WORK ORDER: Two lines below mark the span: the one containing "tratamento e sua" and the one containing "grupos de roteiristas, e". Set down both, plus every line between, exactly as they stand, and nothing else.

(Dataset entries)
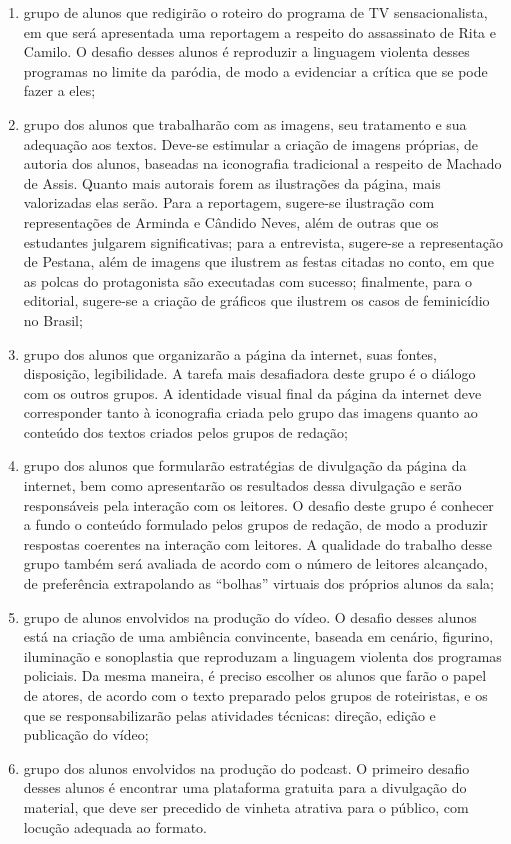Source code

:\documentclass[11pt]{extarticle}
\begin{document}
\begin{enumerate}
\item grupo de alunos que redigirão o roteiro do programa de TV
sensacionalista, em que será apresentada uma reportagem a respeito do
assassinato de Rita e Camilo. O desafio desses alunos é reproduzir a
linguagem violenta desses programas no limite da paródia, de modo a
evidenciar a crítica que se pode fazer a eles;

\item grupo dos alunos que trabalharão com as imagens, seu tratamento e sua
adequação aos textos. Deve-se estimular a criação de imagens próprias,
de autoria dos alunos, baseadas na iconografia tradicional a respeito de
Machado de Assis. Quanto mais autorais forem as ilustrações da página,
mais valorizadas elas serão. Para a reportagem, sugere-se ilustração com
representações de Arminda e Cândido Neves, além de outras que os
estudantes julgarem significativas; para a entrevista, sugere-se a
representação de Pestana, além de imagens que ilustrem as festas citadas
no conto, em que as polcas do protagonista são executadas com sucesso;
finalmente, para o editorial, sugere-se a criação de gráficos que
ilustrem os casos de feminicídio no Brasil;

\item grupo dos alunos que organizarão a página da internet, suas fontes,
disposição, legibilidade. A tarefa mais desafiadora deste grupo é o
diálogo com os outros grupos. A identidade visual final da página da
internet deve corresponder tanto à iconografia criada pelo grupo das
imagens quanto ao conteúdo dos textos criados pelos grupos de redação;

\item grupo dos alunos que formularão estratégias de divulgação da página
da internet, bem como apresentarão os resultados dessa divulgação e
serão responsáveis pela interação com os leitores. O desafio deste grupo
é conhecer a fundo o conteúdo formulado pelos grupos de redação, de modo
a produzir respostas coerentes na interação com leitores. A qualidade do
trabalho desse grupo também será avaliada de acordo com o número de
leitores alcançado, de preferência extrapolando as ``bolhas'' virtuais
dos próprios alunos da sala;

\item grupo de alunos envolvidos na produção do vídeo. O desafio desses
alunos está na criação de uma ambiência convincente, baseada em cenário,
figurino, iluminação e sonoplastia que reproduzam a linguagem violenta
dos programas policiais. Da mesma maneira, é preciso escolher os alunos
que farão o papel de atores, de acordo com o texto preparado pelos
grupos de roteiristas, e os que se responsabilizarão pelas atividades
técnicas: direção, edição e publicação do vídeo;

\item grupo dos alunos envolvidos na produção do podcast. O primeiro
desafio desses alunos é encontrar uma plataforma gratuita para a
divulgação do material, que deve ser precedido de vinheta atrativa para
o público, com locução adequada ao formato.
\end{enumerate}
\end{document}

OUTPUT OF THE TASK:
\item grupo dos alunos que trabalharão com as imagens, seu tratamento e sua
adequação aos textos. Deve-se estimular a criação de imagens próprias,
de autoria dos alunos, baseadas na iconografia tradicional a respeito de
Machado de Assis. Quanto mais autorais forem as ilustrações da página,
mais valorizadas elas serão. Para a reportagem, sugere-se ilustração com
representações de Arminda e Cândido Neves, além de outras que os
estudantes julgarem significativas; para a entrevista, sugere-se a
representação de Pestana, além de imagens que ilustrem as festas citadas
no conto, em que as polcas do protagonista são executadas com sucesso;
finalmente, para o editorial, sugere-se a criação de gráficos que
ilustrem os casos de feminicídio no Brasil;

\item grupo dos alunos que organizarão a página da internet, suas fontes,
disposição, legibilidade. A tarefa mais desafiadora deste grupo é o
diálogo com os outros grupos. A identidade visual final da página da
internet deve corresponder tanto à iconografia criada pelo grupo das
imagens quanto ao conteúdo dos textos criados pelos grupos de redação;

\item grupo dos alunos que formularão estratégias de divulgação da página
da internet, bem como apresentarão os resultados dessa divulgação e
serão responsáveis pela interação com os leitores. O desafio deste grupo
é conhecer a fundo o conteúdo formulado pelos grupos de redação, de modo
a produzir respostas coerentes na interação com leitores. A qualidade do
trabalho desse grupo também será avaliada de acordo com o número de
leitores alcançado, de preferência extrapolando as ``bolhas'' virtuais
dos próprios alunos da sala;

\item grupo de alunos envolvidos na produção do vídeo. O desafio desses
alunos está na criação de uma ambiência convincente, baseada em cenário,
figurino, iluminação e sonoplastia que reproduzam a linguagem violenta
dos programas policiais. Da mesma maneira, é preciso escolher os alunos
que farão o papel de atores, de acordo com o texto preparado pelos
grupos de roteiristas, e os que se responsabilizarão pelas atividades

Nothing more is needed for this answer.